I want to stress here that I’m not criticising the decision to create the test instance quickly, and the moment when it changes from demo to production isn’t always set and obvious. The line between Is it worth it? is also really hard to see, while being arguably the most important one.

Ultimately we agreed to add Taiga to our Ansible stack, both as a role and as a project. It’s actually a bit weird because you’re actually just parsing the official installation instructions and copying the actual commands. Not very creative, but then again - what automation stuff is?

Don’t worry though - you’ll be in geek heaven at the end anyway. Just press enter, sit back and drink your coffee.

1
ansible-playbook roles/taiga/playbook.yml -i projects/taiga/inventories/production

Sentry

The Sentry situation was a bit worse - when an (human) error borked the production server, we were faced with no Ansible scripts to quickly get it up and running and no time to do it manually because of business deadlines. Oops.

Getting Sentry up and running again became a priority, and learning from our mistakes meant that doing it all with help of Ansible was kind of a no brainer at this point. We don’t intend to bork it up again, but if we do, it’s good to know that a database backup and couple of minutes to run the Ansible scripts is all it takes to get it back up on its feet. Plus everything I listed in the Taiga section above applies here as well - adding an SSH key for your new colleague/machine manually, while being in the middle of doing something completely different is a PITA plain (pun intended) and simple.

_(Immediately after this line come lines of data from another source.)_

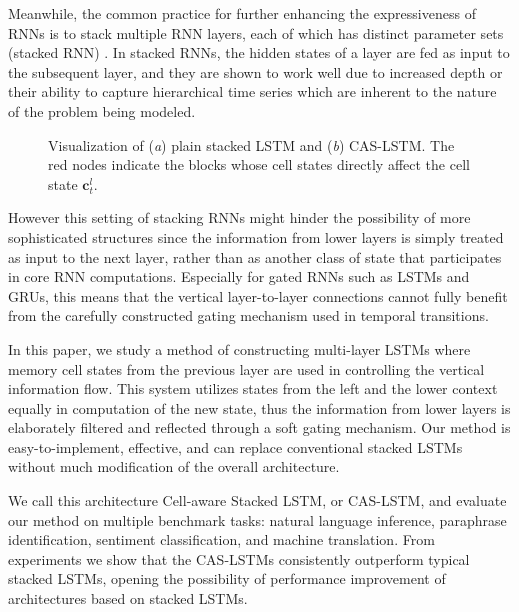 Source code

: \documentclass[wcp]{jmlr}
\begin{document}
    Meanwhile, the common practice for further enhancing  the expressiveness of RNNs is to stack multiple RNN layers, each of which has distinct parameter sets (stacked RNN) \citep{schmidhuber1992learning,el1996hierarchical}.
    In stacked RNNs, the hidden states of a layer are fed as input to the subsequent layer, and they are shown to work well due to increased depth \citep{pascanu2014construct} or their ability to capture hierarchical time series \citep{hermans2013training} which are inherent to the nature of the problem being modeled.
    
    \begin{figure}[tb]
        \centering
        \quad
        \caption{
            Visualization of (\textit{a}) plain stacked LSTM and (\textit{b}) CAS-LSTM.
            The red nodes indicate the blocks whose cell states directly affect the cell state $\mathbf{c}_t^l$.
        }
        \label{fig:comparison}
    \end{figure}
    
    However this setting of stacking RNNs might hinder the possibility of more sophisticated structures since the information from lower layers is simply treated as input to the next layer, rather than as another class of state that participates in core RNN computations.
    Especially for gated RNNs such as LSTMs and GRUs, this means that the vertical layer-to-layer connections cannot fully benefit from the carefully constructed gating mechanism used in temporal transitions.
    
    In this paper, we study a method of constructing multi-layer LSTMs where memory cell states from the previous layer are used in controlling the vertical information flow.
    This system utilizes states from the left and the lower context equally in computation of the new state, thus the information from lower layers is elaborately filtered and reflected through a soft gating mechanism. Our method is easy-to-implement, effective, and can replace conventional stacked LSTMs without much modification of the overall architecture.
    
    We call this architecture Cell-aware Stacked LSTM, or CAS-LSTM, and evaluate our method on multiple benchmark tasks: natural language inference, paraphrase identification, sentiment classification, and machine translation.
    From experiments we show that the CAS-LSTMs consistently outperform typical stacked LSTMs, opening the possibility of performance improvement of architectures based on stacked LSTMs.
    
\end{document}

And we didn’t even realise that we’re behind one major release, which brought really sexy UI changes. I like geek heaven so much.

The takeaway

So. Doing every little project or proof of concept in Ansible from the start is really a case of premature optimisation most of the time, but we do now think that the line of Is it worth it? comes much sooner then expected.

‘Use your best judgement’ seems like such a silly way to summarise all this - but that’s basically what it comes up to. We could’ve just said that at the beginning and end it there, but that wouldn’t be fun, would it?